[Work to complete]: Nothing but an exact reprint of the records is to be returned.

[Material supplied]:
▼
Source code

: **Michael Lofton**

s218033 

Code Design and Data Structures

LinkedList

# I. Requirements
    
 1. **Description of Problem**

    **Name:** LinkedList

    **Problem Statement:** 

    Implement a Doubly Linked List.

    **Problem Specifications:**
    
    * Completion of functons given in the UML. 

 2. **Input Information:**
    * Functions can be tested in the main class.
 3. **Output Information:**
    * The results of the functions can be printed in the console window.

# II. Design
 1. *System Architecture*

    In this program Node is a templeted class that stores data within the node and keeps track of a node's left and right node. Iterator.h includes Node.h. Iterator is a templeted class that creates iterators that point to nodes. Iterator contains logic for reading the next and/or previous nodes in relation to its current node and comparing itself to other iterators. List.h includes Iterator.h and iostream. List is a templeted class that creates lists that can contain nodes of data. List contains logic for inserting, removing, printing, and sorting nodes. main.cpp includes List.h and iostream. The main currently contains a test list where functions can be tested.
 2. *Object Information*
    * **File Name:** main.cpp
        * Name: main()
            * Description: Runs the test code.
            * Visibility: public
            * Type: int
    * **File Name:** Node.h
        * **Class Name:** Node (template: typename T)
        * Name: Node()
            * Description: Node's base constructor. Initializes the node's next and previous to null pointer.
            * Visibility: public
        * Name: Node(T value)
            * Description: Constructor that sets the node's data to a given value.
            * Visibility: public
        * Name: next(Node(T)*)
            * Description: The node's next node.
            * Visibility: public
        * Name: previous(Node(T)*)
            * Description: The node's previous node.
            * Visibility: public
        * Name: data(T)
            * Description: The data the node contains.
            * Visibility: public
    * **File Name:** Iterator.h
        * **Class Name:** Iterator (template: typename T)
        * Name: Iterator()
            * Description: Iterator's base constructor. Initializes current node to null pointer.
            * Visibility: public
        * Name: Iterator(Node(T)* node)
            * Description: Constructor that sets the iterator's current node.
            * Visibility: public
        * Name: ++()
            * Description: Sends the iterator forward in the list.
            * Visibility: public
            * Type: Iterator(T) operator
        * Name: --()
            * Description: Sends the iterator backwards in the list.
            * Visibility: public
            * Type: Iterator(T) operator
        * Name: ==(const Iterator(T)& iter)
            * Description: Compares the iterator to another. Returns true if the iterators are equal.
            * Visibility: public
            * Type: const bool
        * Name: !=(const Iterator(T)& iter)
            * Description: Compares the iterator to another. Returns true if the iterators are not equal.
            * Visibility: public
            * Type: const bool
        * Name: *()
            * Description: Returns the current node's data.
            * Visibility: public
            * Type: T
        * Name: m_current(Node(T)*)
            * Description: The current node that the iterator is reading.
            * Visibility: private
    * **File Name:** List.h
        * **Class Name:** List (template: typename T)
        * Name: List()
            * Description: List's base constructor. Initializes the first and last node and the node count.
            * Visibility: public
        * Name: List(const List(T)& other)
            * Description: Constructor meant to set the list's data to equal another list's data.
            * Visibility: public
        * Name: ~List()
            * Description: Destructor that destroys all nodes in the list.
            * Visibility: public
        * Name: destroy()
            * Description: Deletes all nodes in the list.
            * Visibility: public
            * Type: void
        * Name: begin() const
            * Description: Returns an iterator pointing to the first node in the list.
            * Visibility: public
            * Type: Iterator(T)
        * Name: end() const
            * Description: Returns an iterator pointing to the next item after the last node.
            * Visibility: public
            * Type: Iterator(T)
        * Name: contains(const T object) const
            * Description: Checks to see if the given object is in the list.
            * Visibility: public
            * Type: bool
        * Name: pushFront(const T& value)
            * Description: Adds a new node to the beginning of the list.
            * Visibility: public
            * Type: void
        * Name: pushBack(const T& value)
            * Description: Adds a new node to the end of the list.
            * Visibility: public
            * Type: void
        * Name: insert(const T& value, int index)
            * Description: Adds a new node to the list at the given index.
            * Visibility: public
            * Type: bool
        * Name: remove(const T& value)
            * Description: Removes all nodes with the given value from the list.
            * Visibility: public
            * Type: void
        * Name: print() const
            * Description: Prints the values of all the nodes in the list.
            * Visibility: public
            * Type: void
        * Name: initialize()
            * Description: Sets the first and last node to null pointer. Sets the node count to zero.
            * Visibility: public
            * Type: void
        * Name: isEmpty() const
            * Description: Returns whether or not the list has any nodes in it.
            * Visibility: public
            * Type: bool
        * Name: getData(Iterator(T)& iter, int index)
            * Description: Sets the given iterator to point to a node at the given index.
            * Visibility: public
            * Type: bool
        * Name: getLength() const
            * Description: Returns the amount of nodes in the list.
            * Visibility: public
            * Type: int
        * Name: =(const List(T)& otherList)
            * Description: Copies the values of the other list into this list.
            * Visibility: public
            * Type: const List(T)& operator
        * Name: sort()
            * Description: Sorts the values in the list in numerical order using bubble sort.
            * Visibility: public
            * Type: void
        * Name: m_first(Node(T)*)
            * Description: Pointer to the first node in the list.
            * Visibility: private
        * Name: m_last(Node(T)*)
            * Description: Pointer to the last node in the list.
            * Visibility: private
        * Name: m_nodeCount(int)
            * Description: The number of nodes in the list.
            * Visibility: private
▲
[Task response]:
Source code

: **Michael Lofton**

s218033 

Code Design and Data Structures

LinkedList

# I. Requirements
    
 1. **Description of Problem**

    **Name:** LinkedList

    **Problem Statement:** 

    Implement a Doubly Linked List.

    **Problem Specifications:**
    
    * Completion of functons given in the UML. 

 2. **Input Information:**
    * Functions can be tested in the main class.
 3. **Output Information:**
    * The results of the functions can be printed in the console window.

# II. Design
 1. *System Architecture*

    In this program Node is a templeted class that stores data within the node and keeps track of a node's left and right node. Iterator.h includes Node.h. Iterator is a templeted class that creates iterators that point to nodes. Iterator contains logic for reading the next and/or previous nodes in relation to its current node and comparing itself to other iterators. List.h includes Iterator.h and iostream. List is a templeted class that creates lists that can contain nodes of data. List contains logic for inserting, removing, printing, and sorting nodes. main.cpp includes List.h and iostream. The main currently contains a test list where functions can be tested.
 2. *Object Information*
    * **File Name:** main.cpp
        * Name: main()
            * Description: Runs the test code.
            * Visibility: public
            * Type: int
    * **File Name:** Node.h
        * **Class Name:** Node (template: typename T)
        * Name: Node()
            * Description: Node's base constructor. Initializes the node's next and previous to null pointer.
            * Visibility: public
        * Name: Node(T value)
            * Description: Constructor that sets the node's data to a given value.
            * Visibility: public
        * Name: next(Node(T)*)
            * Description: The node's next node.
            * Visibility: public
        * Name: previous(Node(T)*)
            * Description: The node's previous node.
            * Visibility: public
        * Name: data(T)
            * Description: The data the node contains.
            * Visibility: public
    * **File Name:** Iterator.h
        * **Class Name:** Iterator (template: typename T)
        * Name: Iterator()
            * Description: Iterator's base constructor. Initializes current node to null pointer.
            * Visibility: public
        * Name: Iterator(Node(T)* node)
            * Description: Constructor that sets the iterator's current node.
            * Visibility: public
        * Name: ++()
            * Description: Sends the iterator forward in the list.
            * Visibility: public
            * Type: Iterator(T) operator
        * Name: --()
            * Description: Sends the iterator backwards in the list.
            * Visibility: public
            * Type: Iterator(T) operator
        * Name: ==(const Iterator(T)& iter)
            * Description: Compares the iterator to another. Returns true if the iterators are equal.
            * Visibility: public
            * Type: const bool
        * Name: !=(const Iterator(T)& iter)
            * Description: Compares the iterator to another. Returns true if the iterators are not equal.
            * Visibility: public
            * Type: const bool
        * Name: *()
            * Description: Returns the current node's data.
            * Visibility: public
            * Type: T
        * Name: m_current(Node(T)*)
            * Description: The current node that the iterator is reading.
            * Visibility: private
    * **File Name:** List.h
        * **Class Name:** List (template: typename T)
        * Name: List()
            * Description: List's base constructor. Initializes the first and last node and the node count.
            * Visibility: public
        * Name: List(const List(T)& other)
            * Description: Constructor meant to set the list's data to equal another list's data.
            * Visibility: public
        * Name: ~List()
            * Description: Destructor that destroys all nodes in the list.
            * Visibility: public
        * Name: destroy()
            * Description: Deletes all nodes in the list.
            * Visibility: public
            * Type: void
        * Name: begin() const
            * Description: Returns an iterator pointing to the first node in the list.
            * Visibility: public
            * Type: Iterator(T)
        * Name: end() const
            * Description: Returns an iterator pointing to the next item after the last node.
            * Visibility: public
            * Type: Iterator(T)
        * Name: contains(const T object) const
            * Description: Checks to see if the given object is in the list.
            * Visibility: public
            * Type: bool
        * Name: pushFront(const T& value)
            * Description: Adds a new node to the beginning of the list.
            * Visibility: public
            * Type: void
        * Name: pushBack(const T& value)
            * Description: Adds a new node to the end of the list.
            * Visibility: public
            * Type: void
        * Name: insert(const T& value, int index)
            * Description: Adds a new node to the list at the given index.
            * Visibility: public
            * Type: bool
        * Name: remove(const T& value)
            * Description: Removes all nodes with the given value from the list.
            * Visibility: public
            * Type: void
        * Name: print() const
            * Description: Prints the values of all the nodes in the list.
            * Visibility: public
            * Type: void
        * Name: initialize()
            * Description: Sets the first and last node to null pointer. Sets the node count to zero.
            * Visibility: public
            * Type: void
        * Name: isEmpty() const
            * Description: Returns whether or not the list has any nodes in it.
            * Visibility: public
            * Type: bool
        * Name: getData(Iterator(T)& iter, int index)
            * Description: Sets the given iterator to point to a node at the given index.
            * Visibility: public
            * Type: bool
        * Name: getLength() const
            * Description: Returns the amount of nodes in the list.
            * Visibility: public
            * Type: int
        * Name: =(const List(T)& otherList)
            * Description: Copies the values of the other list into this list.
            * Visibility: public
            * Type: const List(T)& operator
        * Name: sort()
            * Description: Sorts the values in the list in numerical order using bubble sort.
            * Visibility: public
            * Type: void
        * Name: m_first(Node(T)*)
            * Description: Pointer to the first node in the list.
            * Visibility: private
        * Name: m_last(Node(T)*)
            * Description: Pointer to the last node in the list.
            * Visibility: private
        * Name: m_nodeCount(int)
            * Description: The number of nodes in the list.
            * Visibility: private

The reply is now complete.